Publisher George Hearst threatened to impose a deductible of $2,000 for individuals and $4,000 for families Monday if the Guild did not agree to a 24 percent annual hike in health care costs.
Guild President Tim O’Brien warned Hearst that such an action would be illegal.
Guild officers are seeking a location for a membership meeting this week to gather your input. We expect to know when and where later Tuesday.
Hearst has been demanding that the union start paying 23 percent of the costs of the company’s reimbursements for its share of the deductible and of the fee charged by its plan administrator. To do so would mean employees’ health care costs would grow by more than a third.
Under the imposed conditions, the company cannot change the definition of what the parties have previously agreed constitutes “total cost.” The company is seeking to have union members cover part of the company’s reimbursement to exempt employees, members of other unions and people on COBRA as well as Guild members.

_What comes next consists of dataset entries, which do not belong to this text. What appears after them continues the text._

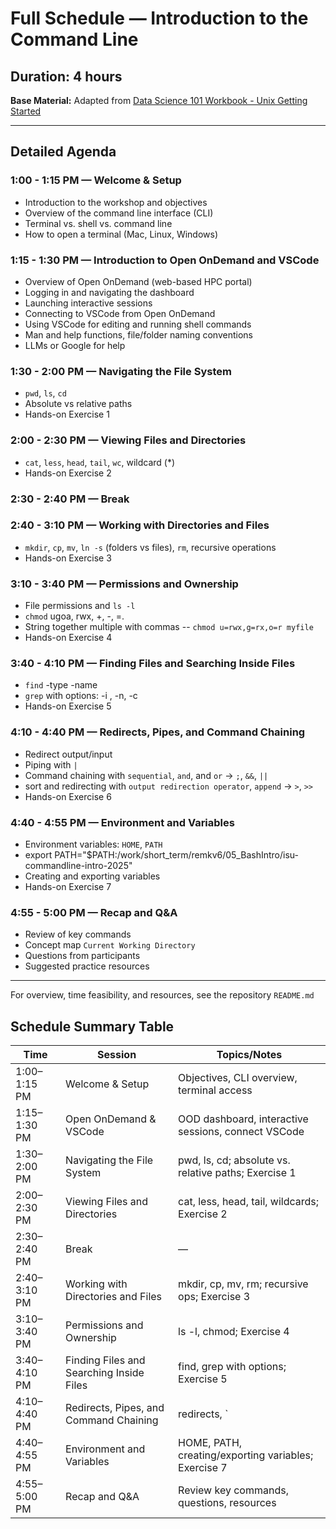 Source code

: # Full Schedule — Introduction to the Command Line

## Duration: 4 hours

**Base Material:** Adapted from [Data Science 101 Workbook - Unix Getting Started](https://datascience.101workbook.org/03-command-line/02e-tutorial-unix-getting-started/#gsc.tab=0)

---

## Detailed Agenda

### 1:00 - 1:15 PM — Welcome & Setup

- Introduction to the workshop and objectives
- Overview of the command line interface (CLI)
- Terminal vs. shell vs. command line
- How to open a terminal (Mac, Linux, Windows)

### 1:15 - 1:30 PM — Introduction to Open OnDemand and VSCode

- Overview of Open OnDemand (web-based HPC portal)
- Logging in and navigating the dashboard
- Launching interactive sessions
- Connecting to VSCode from Open OnDemand
- Using VSCode for editing and running shell commands
- Man and help functions, file/folder naming conventions
- LLMs or Google for help
  
### 1:30 - 2:00 PM — Navigating the File System

- `pwd`, `ls`, `cd`
- Absolute vs relative paths
- Hands-on Exercise 1

### 2:00 - 2:30 PM — Viewing Files and Directories

- `cat`, `less`, `head`, `tail`, `wc`, wildcard (*)
- Hands-on Exercise 2

### 2:30 - 2:40 PM — Break

### 2:40 - 3:10 PM — Working with Directories and Files

- `mkdir`, `cp`, `mv`, `ln -s` (folders vs files), `rm`, recursive operations
- Hands-on Exercise 3

### 3:10 - 3:40 PM — Permissions and Ownership

- File permissions and `ls -l`
- `chmod` ugoa, rwx, +, -, =.
- String together multiple with commas -- `chmod u=rwx,g=rx,o=r myfile`
- Hands-on Exercise 4

### 3:40 - 4:10 PM — Finding Files and Searching Inside Files

- `find` -type -name
- `grep` with options: -i , -n, -c
- Hands-on Exercise 5

### 4:10 - 4:40 PM — Redirects, Pipes, and Command Chaining

- Redirect output/input
- Piping with `|`
- Command chaining with `sequential`, `and`, and `or` -> `;`, `&&`, `||`
- sort and redirecting with `output redirection operator`, `append` -> `>`, `>>`
- Hands-on Exercise 6

### 4:40 - 4:55 PM — Environment and Variables

- Environment variables: `HOME`, `PATH`
- export PATH="$PATH:/work/short_term/remkv6/05_BashIntro/isu-commandline-intro-2025" 
- Creating and exporting variables
- Hands-on Exercise 7

### 4:55 - 5:00 PM — Recap and Q&A

- Review of key commands
- Concept map `Current Working Directory`
- Questions from participants
- Suggested practice resources

---

For overview, time feasibility, and resources, see the repository `README.md`

## Schedule Summary Table

| Time           | Session                                   | Topics/Notes                                                                 |
|----------------|-------------------------------------------|-------------------------------------------------------------------------------|
| 1:00–1:15 PM   | Welcome & Setup                           | Objectives, CLI overview, terminal access                                     |
| 1:15–1:30 PM   | Open OnDemand & VSCode                    | OOD dashboard, interactive sessions, connect VSCode                           |
| 1:30–2:00 PM   | Navigating the File System                | pwd, ls, cd; absolute vs. relative paths; Exercise 1                          |
| 2:00–2:30 PM   | Viewing Files and Directories             | cat, less, head, tail, wildcards; Exercise 2                                  |
| 2:30–2:40 PM   | Break                                     | —                                                                             |
| 2:40–3:10 PM   | Working with Directories and Files        | mkdir, cp, mv, rm; recursive ops; Exercise 3                                  |
| 3:10–3:40 PM   | Permissions and Ownership                 | ls -l, chmod; Exercise 4                                                      |
| 3:40–4:10 PM   | Finding Files and Searching Inside Files  | find, grep with options; Exercise 5                                           |
| 4:10–4:40 PM   | Redirects, Pipes, and Command Chaining    | redirects, `|`, `;`, `&&`, `||`; Exercise 6                                   |
| 4:40–4:55 PM   | Environment and Variables                 | HOME, PATH, creating/exporting variables; Exercise 7                          |
| 4:55–5:00 PM   | Recap and Q&A                             | Review key commands, questions, resources                                     |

Under the imposed conditions, the company must offer a health care plan that is comparable. Hearst insisted that only refers to the benefits offered, and he can remove the company share of the deductible and yet the plan would remain comparable.
O’Brien said that is not true, and Hearst’s own words in the 2008 negotiations that got the parties into the high deductible plan show that changing the size of the deductible could render the plan not comparable.
Mechanical unions at the newspaper accepted the company’s argument and settled for paying half the increased cost. If the Guild followed the same formula, its members would pay $9.24 a week more or 24 percent. At the same time, the company’s year over year costs would increase 12.7 percent.
“This is not about the price of health care increasing,” O’Brien said. “We are ready and willing to pay the same percentage increase as the Times Union. This is about trying to shift more costs onto the backs of employees who have not had a raise in more than five years. The publisher had said a 15 percent increase in year over year costs was unacceptable to the company, but he has no qualms about demanding his employees pay 24 percent more — or face an unbearable financial burden if Guild members think that’s unacceptable.”